当たり前のことだけど、農作物は種の状態から収穫できるまでに時間がかかる。

今ではファスト的な農法もあるだろうけど、土を耕すところから種が土壌に馴染むところまでを考えると時間的なスパンはとても長い。

場合によっては何世代にもわたって受け継がれるもので、種自身にとってもきっとそれを望んでいる。

現代の農作物の大多数が使い捨ての種であることを今更ながら認識した。

ある意味で今食べてる農作物のほとんどが人口的な野菜であることを。

目先の利益ではなく、未来にとっていいことを今する、というスタンスを人間は種に見習わないといけないと思った。

種を後世に残していかないとその種が絶滅してしまうということは、人間なら血縁関係が途絶えてしまうということに似ている。

生命は環境に適しているものが生存していく宿命なので、それが善いことか悪いことかを判断するのはむずかしいけれど、目の前に起こっていることを考えるとどこかやりきれない思いではある。

自分自身が料理をしているにもかかわらず、そのことについて深く考えてこなかったことを省みる機会にもなった。

急ぎ足で過ぎていく風景は、大切なものを見失うかのように感情を薄っぺらくしていくけど、しっかりと立ち止まり思考している人がいることに気持ちが通った。

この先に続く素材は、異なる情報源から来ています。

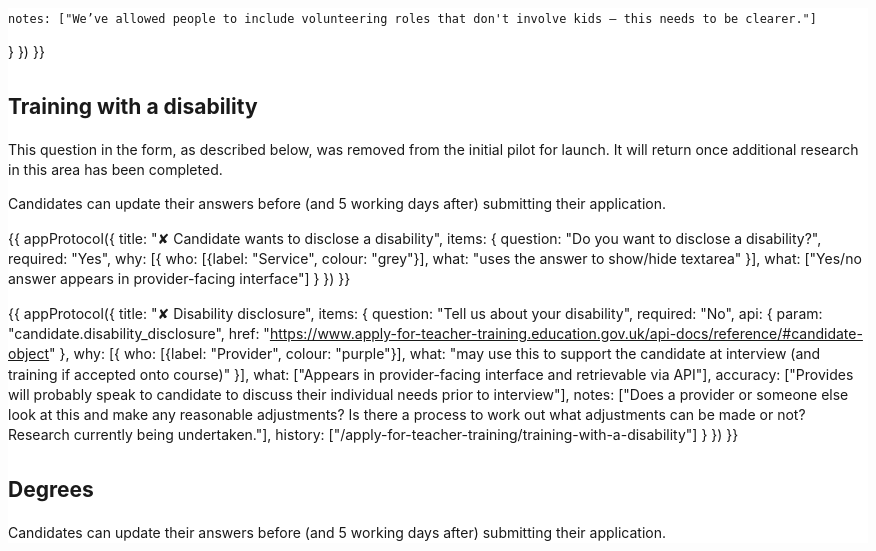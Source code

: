     notes: ["We’ve allowed people to include volunteering roles that don't involve kids – this needs to be clearer."]
  }
}) }}

## Training with a disability

This question in the form, as described below, was removed from the initial pilot for launch. It will return once additional research in this area has been completed.

Candidates can update their answers before (and 5 working days after) submitting their application.

{{ appProtocol({
  title: "✘ Candidate wants to disclose a disability",
  items: {
    question: "Do you want to disclose a disability?",
    required: "Yes",
    why: [{
      who: [{label: "Service", colour: "grey"}],
      what: "uses the answer to show/hide textarea"
    }],
    what: ["Yes/no answer appears in provider-facing interface"]
  }
}) }}

{{ appProtocol({
  title: "✘ Disability disclosure",
  items: {
    question: "Tell us about your disability",
    required: "No",
    api: {
      param: "candidate.disability_disclosure",
      href: "<https://www.apply-for-teacher-training.education.gov.uk/api-docs/reference/#candidate-object>"
    },
    why: [{
      who: [{label: "Provider", colour: "purple"}],
      what: "may use this to support the candidate at interview (and training if accepted onto course)"
    }],
    what: ["Appears in provider-facing interface and retrievable via API"],
    accuracy: ["Provides will probably speak to candidate to discuss their individual needs prior to interview"],
    notes: ["Does a provider or someone else look at this and make any reasonable adjustments? Is there a process to work out what adjustments can be made or not? Research currently being undertaken."],
    history: ["/apply-for-teacher-training/training-with-a-disability"]
  }
}) }}

## Degrees

Candidates can update their answers before (and 5 working days after) submitting their application.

流されないで生きていくこと、大切なことを大切だと言えること、それを伝え行動していくこと。

その信念の強度が人を巻き込んでいくのだろう。

野菜なら食べてわかる美味しさがある。

それと美味しさ以上の価値は現場に行かないとわからないと思った。

情報は簡単に手に入るけど、わかった気になってはいけない、空気や匂いや温度感はその場で感じるものだ。

長い目でみる時間的な距離も、現場との物理的な距離も、種の意思を感じずにはいられなかった。